§ **GIVEN RECORDS**:

▬▬▬

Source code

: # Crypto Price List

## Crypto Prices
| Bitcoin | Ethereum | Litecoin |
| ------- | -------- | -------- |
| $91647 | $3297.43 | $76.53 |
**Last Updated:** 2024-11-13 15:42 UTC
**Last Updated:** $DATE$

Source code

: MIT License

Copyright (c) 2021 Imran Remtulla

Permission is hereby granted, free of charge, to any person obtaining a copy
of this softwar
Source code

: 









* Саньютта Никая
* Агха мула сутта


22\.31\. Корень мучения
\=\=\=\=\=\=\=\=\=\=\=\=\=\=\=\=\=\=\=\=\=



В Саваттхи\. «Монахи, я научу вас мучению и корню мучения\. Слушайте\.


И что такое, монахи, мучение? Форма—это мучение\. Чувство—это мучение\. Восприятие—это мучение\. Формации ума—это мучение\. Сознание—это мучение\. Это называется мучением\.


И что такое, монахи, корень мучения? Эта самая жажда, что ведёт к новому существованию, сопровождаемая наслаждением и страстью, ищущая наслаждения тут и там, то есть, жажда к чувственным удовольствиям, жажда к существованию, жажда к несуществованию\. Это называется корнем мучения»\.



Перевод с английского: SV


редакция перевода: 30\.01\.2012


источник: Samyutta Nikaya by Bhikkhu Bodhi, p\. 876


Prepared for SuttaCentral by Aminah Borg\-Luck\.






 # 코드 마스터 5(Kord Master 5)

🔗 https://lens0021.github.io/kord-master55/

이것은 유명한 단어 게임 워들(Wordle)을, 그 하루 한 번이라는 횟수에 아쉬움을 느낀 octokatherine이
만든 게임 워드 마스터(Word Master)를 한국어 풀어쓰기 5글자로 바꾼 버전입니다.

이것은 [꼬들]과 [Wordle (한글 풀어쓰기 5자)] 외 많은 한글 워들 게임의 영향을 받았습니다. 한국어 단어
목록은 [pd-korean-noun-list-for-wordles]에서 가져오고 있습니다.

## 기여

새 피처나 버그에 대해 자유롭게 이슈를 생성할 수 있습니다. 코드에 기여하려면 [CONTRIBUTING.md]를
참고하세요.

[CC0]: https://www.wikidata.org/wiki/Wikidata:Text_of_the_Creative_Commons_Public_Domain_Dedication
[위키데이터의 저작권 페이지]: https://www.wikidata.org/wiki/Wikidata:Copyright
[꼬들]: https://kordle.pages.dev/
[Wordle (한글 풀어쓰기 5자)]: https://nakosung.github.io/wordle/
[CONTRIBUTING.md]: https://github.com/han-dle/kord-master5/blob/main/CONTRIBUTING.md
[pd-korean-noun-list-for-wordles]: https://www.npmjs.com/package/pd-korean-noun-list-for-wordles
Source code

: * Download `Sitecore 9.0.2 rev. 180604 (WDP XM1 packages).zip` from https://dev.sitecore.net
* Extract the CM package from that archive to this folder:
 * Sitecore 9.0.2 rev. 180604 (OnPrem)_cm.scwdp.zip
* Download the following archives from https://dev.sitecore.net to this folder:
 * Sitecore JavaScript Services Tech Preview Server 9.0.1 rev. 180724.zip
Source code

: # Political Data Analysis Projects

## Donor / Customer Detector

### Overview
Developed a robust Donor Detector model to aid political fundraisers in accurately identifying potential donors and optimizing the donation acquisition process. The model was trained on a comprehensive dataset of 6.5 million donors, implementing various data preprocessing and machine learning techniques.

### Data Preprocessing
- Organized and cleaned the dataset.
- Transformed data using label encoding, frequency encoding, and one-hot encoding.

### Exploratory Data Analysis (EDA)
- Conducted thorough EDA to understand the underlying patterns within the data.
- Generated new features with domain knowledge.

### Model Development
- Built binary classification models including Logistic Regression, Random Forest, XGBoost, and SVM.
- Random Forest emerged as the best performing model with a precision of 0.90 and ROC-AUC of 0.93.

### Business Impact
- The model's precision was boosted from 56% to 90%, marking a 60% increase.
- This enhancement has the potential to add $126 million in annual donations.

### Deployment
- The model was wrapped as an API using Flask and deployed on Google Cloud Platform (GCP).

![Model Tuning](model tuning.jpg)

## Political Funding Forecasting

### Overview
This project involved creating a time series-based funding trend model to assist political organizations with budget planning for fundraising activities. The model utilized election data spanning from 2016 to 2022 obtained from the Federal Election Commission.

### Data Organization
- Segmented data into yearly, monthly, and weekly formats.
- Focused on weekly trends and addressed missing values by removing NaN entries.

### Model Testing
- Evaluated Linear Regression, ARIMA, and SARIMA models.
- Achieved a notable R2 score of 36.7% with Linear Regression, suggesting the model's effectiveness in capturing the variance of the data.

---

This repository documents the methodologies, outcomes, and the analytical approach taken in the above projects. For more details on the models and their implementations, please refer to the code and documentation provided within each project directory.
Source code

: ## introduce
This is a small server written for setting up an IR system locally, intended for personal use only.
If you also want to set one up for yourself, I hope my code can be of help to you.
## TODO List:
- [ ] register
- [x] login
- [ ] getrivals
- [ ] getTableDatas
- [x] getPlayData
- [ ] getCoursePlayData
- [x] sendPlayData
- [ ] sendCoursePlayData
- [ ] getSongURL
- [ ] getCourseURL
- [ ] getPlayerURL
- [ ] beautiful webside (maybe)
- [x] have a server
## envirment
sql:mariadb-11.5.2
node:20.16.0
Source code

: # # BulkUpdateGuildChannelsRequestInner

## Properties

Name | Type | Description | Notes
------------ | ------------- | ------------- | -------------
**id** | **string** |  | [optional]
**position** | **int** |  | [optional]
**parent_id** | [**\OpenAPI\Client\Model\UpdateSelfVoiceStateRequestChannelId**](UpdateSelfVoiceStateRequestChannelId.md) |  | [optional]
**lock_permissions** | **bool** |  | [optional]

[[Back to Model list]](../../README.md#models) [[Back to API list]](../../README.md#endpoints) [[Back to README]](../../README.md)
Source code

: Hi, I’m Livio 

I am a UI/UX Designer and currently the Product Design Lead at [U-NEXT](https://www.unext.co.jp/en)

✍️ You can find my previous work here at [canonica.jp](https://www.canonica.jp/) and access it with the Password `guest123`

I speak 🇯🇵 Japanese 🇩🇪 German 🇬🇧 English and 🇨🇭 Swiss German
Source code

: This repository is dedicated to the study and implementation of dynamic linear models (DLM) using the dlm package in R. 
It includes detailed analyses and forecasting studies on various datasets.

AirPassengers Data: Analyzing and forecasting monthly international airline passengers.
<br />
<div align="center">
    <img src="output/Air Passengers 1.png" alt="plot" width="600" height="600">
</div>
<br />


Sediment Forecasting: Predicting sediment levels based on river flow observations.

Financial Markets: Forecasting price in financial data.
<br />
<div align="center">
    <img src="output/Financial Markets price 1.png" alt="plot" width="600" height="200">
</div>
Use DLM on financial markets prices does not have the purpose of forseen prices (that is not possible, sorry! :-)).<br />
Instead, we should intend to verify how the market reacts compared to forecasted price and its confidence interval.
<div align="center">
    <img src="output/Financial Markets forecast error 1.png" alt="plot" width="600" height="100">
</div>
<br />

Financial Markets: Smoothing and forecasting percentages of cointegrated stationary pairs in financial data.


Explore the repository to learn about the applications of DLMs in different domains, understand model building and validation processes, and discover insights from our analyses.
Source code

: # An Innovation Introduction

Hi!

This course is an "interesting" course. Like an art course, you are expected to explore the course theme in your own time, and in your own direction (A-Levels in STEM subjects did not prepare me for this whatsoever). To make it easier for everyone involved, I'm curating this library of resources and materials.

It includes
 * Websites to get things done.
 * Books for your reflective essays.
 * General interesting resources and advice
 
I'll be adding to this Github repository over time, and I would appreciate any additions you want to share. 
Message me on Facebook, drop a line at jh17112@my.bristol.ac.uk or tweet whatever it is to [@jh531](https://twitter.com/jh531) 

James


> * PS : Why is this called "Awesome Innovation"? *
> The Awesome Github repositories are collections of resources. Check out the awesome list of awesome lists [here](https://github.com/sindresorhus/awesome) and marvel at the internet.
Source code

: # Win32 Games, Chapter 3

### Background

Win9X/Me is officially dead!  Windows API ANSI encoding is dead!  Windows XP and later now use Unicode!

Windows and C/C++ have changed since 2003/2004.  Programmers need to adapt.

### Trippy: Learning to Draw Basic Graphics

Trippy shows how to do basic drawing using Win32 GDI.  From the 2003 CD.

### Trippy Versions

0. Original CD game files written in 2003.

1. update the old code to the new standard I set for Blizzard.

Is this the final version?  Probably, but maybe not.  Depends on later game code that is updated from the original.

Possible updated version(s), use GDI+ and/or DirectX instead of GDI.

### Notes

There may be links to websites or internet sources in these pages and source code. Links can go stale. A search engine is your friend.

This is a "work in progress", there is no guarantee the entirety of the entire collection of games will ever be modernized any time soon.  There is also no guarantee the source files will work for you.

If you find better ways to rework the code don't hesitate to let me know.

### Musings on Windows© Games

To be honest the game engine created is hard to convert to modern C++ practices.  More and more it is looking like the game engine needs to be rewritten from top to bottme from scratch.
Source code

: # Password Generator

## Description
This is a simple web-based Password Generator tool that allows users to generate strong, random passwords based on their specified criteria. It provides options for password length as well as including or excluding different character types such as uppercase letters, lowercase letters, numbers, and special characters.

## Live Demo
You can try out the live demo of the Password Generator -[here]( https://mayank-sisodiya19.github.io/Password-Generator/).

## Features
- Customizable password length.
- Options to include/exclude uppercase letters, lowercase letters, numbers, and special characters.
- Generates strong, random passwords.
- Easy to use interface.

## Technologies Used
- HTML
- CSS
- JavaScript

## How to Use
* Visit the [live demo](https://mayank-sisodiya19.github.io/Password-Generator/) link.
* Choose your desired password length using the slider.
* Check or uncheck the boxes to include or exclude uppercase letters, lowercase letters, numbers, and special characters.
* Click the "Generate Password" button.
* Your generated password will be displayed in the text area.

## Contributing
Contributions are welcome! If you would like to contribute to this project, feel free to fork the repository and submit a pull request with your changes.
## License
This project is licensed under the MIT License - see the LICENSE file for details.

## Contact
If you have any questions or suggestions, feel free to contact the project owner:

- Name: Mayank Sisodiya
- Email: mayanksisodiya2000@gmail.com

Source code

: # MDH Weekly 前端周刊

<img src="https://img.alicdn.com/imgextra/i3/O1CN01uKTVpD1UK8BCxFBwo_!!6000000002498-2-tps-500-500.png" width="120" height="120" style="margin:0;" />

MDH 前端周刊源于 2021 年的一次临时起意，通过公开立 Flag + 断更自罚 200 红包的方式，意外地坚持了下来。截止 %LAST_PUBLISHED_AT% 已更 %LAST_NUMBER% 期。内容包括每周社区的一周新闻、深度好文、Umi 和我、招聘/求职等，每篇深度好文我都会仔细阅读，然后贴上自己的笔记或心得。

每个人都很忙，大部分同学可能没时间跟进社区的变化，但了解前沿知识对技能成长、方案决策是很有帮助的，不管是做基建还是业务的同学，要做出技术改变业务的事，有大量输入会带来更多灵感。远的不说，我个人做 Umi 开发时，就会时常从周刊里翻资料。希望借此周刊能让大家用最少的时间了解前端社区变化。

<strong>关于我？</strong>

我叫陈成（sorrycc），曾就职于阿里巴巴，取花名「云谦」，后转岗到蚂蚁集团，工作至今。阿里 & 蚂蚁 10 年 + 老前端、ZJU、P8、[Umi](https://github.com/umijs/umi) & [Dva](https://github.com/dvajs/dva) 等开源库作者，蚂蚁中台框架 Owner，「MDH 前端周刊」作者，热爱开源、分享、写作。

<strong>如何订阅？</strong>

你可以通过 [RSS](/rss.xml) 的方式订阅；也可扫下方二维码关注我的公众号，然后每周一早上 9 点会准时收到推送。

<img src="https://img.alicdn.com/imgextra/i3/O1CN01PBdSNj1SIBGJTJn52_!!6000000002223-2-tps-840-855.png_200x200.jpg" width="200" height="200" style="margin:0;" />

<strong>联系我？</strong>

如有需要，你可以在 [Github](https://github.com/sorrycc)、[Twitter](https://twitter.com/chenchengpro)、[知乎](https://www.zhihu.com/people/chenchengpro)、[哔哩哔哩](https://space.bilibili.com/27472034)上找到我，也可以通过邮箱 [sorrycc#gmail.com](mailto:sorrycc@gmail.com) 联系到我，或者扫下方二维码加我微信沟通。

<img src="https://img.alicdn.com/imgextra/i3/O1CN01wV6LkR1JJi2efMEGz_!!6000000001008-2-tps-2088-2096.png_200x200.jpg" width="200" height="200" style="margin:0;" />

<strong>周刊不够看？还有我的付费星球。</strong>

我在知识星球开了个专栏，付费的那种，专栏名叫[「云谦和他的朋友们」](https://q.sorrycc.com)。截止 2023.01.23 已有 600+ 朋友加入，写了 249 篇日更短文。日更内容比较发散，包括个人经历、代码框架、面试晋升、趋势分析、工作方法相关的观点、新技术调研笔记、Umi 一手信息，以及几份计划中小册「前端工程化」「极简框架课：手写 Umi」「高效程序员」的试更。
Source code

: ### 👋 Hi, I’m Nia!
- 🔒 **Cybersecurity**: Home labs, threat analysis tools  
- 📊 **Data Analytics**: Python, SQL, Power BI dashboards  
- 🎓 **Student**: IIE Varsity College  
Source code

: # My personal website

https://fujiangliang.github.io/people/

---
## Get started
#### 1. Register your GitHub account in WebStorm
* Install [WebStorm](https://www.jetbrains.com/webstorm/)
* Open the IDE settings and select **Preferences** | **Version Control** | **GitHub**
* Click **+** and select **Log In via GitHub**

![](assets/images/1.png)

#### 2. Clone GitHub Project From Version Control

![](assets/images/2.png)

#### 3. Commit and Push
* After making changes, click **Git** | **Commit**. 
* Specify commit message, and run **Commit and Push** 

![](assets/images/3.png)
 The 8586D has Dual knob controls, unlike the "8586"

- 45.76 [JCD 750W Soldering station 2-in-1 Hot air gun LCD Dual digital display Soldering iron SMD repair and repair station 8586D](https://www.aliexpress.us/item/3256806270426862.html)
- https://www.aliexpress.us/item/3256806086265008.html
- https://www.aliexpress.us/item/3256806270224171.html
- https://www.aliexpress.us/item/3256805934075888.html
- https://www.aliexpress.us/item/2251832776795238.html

▬▬▬

Up to and including the line that contains "Перевод с английского: SV", output the records above exactly, beginning with their first line.

Source code

: # Crypto Price List

## Crypto Prices
| Bitcoin | Ethereum | Litecoin |
| ------- | -------- | -------- |
| $91647 | $3297.43 | $76.53 |
**Last Updated:** 2024-11-13 15:42 UTC
**Last Updated:** $DATE$

Source code

: MIT License

Copyright (c) 2021 Imran Remtulla

Permission is hereby granted, free of charge, to any person obtaining a copy
of this softwar
Source code

: 









* Саньютта Никая
* Агха мула сутта


22\.31\. Корень мучения
\=\=\=\=\=\=\=\=\=\=\=\=\=\=\=\=\=\=\=\=\=



В Саваттхи\. «Монахи, я научу вас мучению и корню мучения\. Слушайте\.


И что такое, монахи, мучение? Форма—это мучение\. Чувство—это мучение\. Восприятие—это мучение\. Формации ума—это мучение\. Сознание—это мучение\. Это называется мучением\.


И что такое, монахи, корень мучения? Эта самая жажда, что ведёт к новому существованию, сопровождаемая наслаждением и страстью, ищущая наслаждения тут и там, то есть, жажда к чувственным удовольствиям, жажда к существованию, жажда к несуществованию\. Это называется корнем мучения»\.



Перевод с английского: SV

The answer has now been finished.